As my fists connected with the supple leather of the punch bag I let my anger flow through me, but I felt no release, the rage inside me was all consuming and a simple act of violence was not enough to quench it.

Collapsing back onto my bed, sweat soaking my skin, I noticed my hands worn red raw with the repeated exertion, but I felt no pain. The pain inside ran so deep that I could not feel anything else.

If only there was some way I could remember how not to love him, but I can hardly even recall such a time, loving him seemed to be the only thing I've done for so long.

As I lay on the bed with my eyes closed I could see his face smiling down at me. The soft curve of his full mouth taunting me with promises of how good they would taste. His gorgeous molten eyes glistening with a desire that I knew was just for me.

I knew that wherever I was or whoever I was with it would be him that I wanted. Why couldn't he just leave me alone?

"Please Craig," I breathed into the stillness of the room, "Just leave me alone."

The first time he told me to go I didn't believe him. I knew that he wanted me so why would he ask me to leave?

The second time he said it I could see he was serious. The anger that flashed in his eyes, the eyes that were usually so gentle, scared me.

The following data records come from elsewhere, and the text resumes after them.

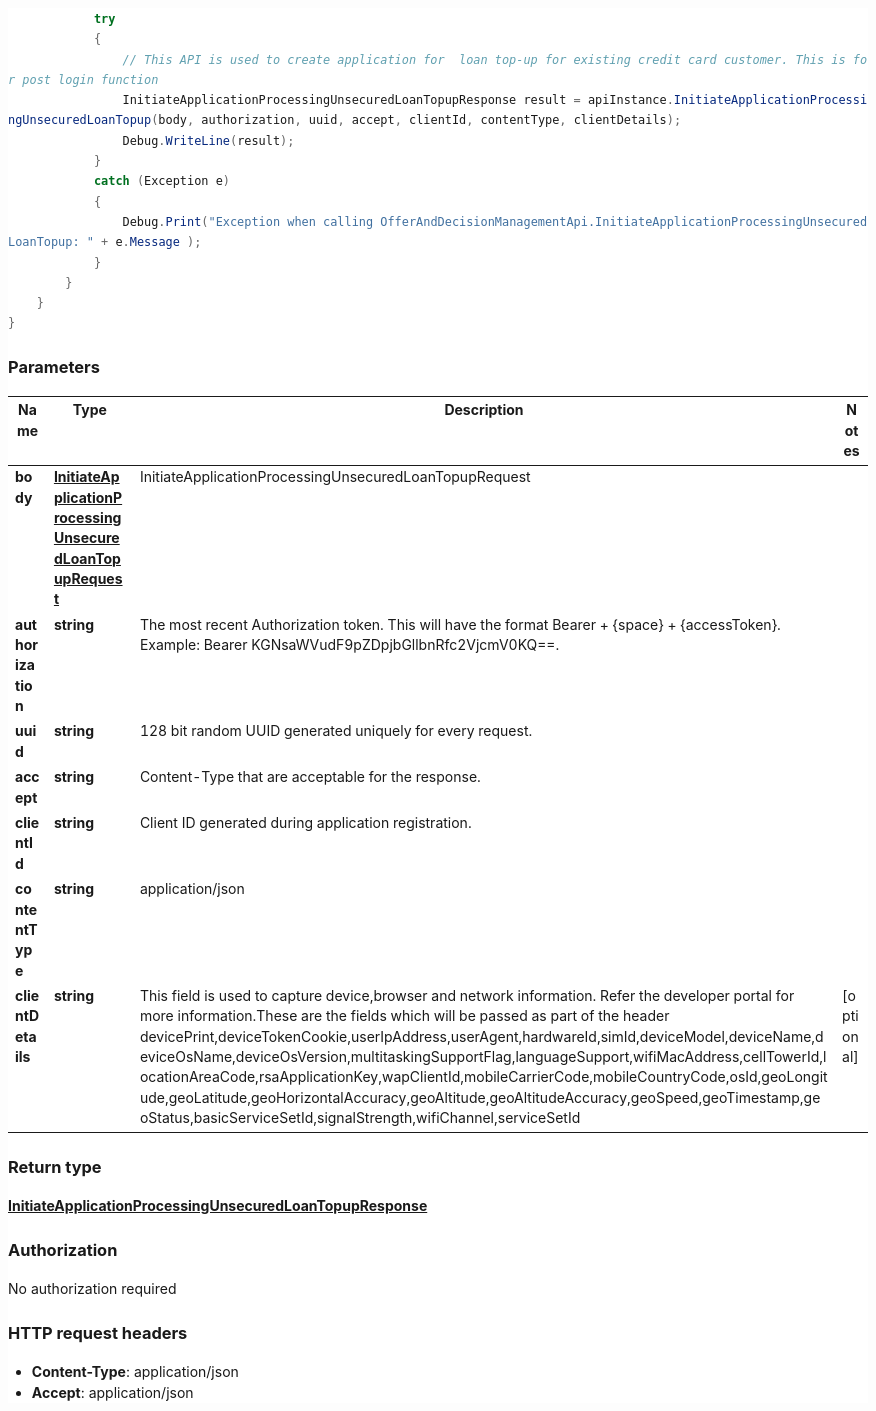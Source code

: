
 ```csharp
            try
            {
                // This API is used to create application for  loan top-up for existing credit card customer. This is for post login function
                InitiateApplicationProcessingUnsecuredLoanTopupResponse result = apiInstance.InitiateApplicationProcessingUnsecuredLoanTopup(body, authorization, uuid, accept, clientId, contentType, clientDetails);
                Debug.WriteLine(result);
            }
            catch (Exception e)
            {
                Debug.Print("Exception when calling OfferAndDecisionManagementApi.InitiateApplicationProcessingUnsecuredLoanTopup: " + e.Message );
            }
        }
    }
}
```

### Parameters

Name | Type | Description  | Notes
------------- | ------------- | ------------- | -------------
 **body** | [**InitiateApplicationProcessingUnsecuredLoanTopupRequest**](InitiateApplicationProcessingUnsecuredLoanTopupRequest.md)| InitiateApplicationProcessingUnsecuredLoanTopupRequest | 
 **authorization** | **string**| The most recent Authorization token. This will have the format Bearer + {space} + {accessToken}. Example: Bearer KGNsaWVudF9pZDpjbGllbnRfc2VjcmV0KQ&#x3D;&#x3D;. | 
 **uuid** | **string**| 128 bit random UUID generated uniquely for every request. | 
 **accept** | **string**| Content-Type that are acceptable for the response. | 
 **clientId** | **string**| Client ID generated during application registration. | 
 **contentType** | **string**| application/json | 
 **clientDetails** | **string**| This field is used to capture device,browser and network information. Refer the developer portal for more information.These are the fields which will be passed as part of the header devicePrint,deviceTokenCookie,userIpAddress,userAgent,hardwareId,simId,deviceModel,deviceName,deviceOsName,deviceOsVersion,multitaskingSupportFlag,languageSupport,wifiMacAddress,cellTowerId,locationAreaCode,rsaApplicationKey,wapClientId,mobileCarrierCode,mobileCountryCode,osId,geoLongitude,geoLatitude,geoHorizontalAccuracy,geoAltitude,geoAltitudeAccuracy,geoSpeed,geoTimestamp,geoStatus,basicServiceSetId,signalStrength,wifiChannel,serviceSetId | [optional] 

### Return type

[**InitiateApplicationProcessingUnsecuredLoanTopupResponse**](InitiateApplicationProcessingUnsecuredLoanTopupResponse.md)

### Authorization

No authorization required

### HTTP request headers

 - **Content-Type**: application/json
 - **Accept**: application/json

It wasn't until I was walking back home that I realised I wasn't afraid for myself, or for what he might have done to me. I was afraid for him and for what I had done to him.

It was then that I knew this wasn't a game anymore. I couldn't just play with his emotions and not expect any consequences. He'd pretty much told me that when he threatened to kiss me in public. At first I thought he was joking, but the look in his eyes, the pain in his eyes told me another story.

It was all or nothing and it was up to me to choose.

I fished my phone from my pocket as it beeped the arrival of a text message.

"Where are you you're late."

It was from Sarah and I wasn't ready for her yet.

My feet lead me to a small pub far away from any of our usual haunts where I sat quietly in the corner for some time nursing a bottle of lager while a million thoughts cascaded around my head.

Firstly there was Sarah. Beautiful, intelligent, kind… everything I ever wanted and what's more she loved me. Staying with her would be so easy, there would be no backlash, no need to fight or explain my feelings, she's what is expected.

And then there's John Paul. My friend. My best friend. The man I can't seem to stop sleeping with… or stop wanting.

He's the first thing I think of when I opened my eyes in the morning and his is the face I that I see when I close them at night.

Why did life have to get so complicated? Why did he ever have to say he loved me?

Friends was simple, we could be together without question.

Lovers made it complicated. I made it complicated.

The lager had grown warm in my grip and no matter how long I sat here nothing was going to change.

It was time I made a decision and I knew that whatever I decided someone would get hurt, that was unavoidable.

So all I could do was be true to myself and hope that they would understand.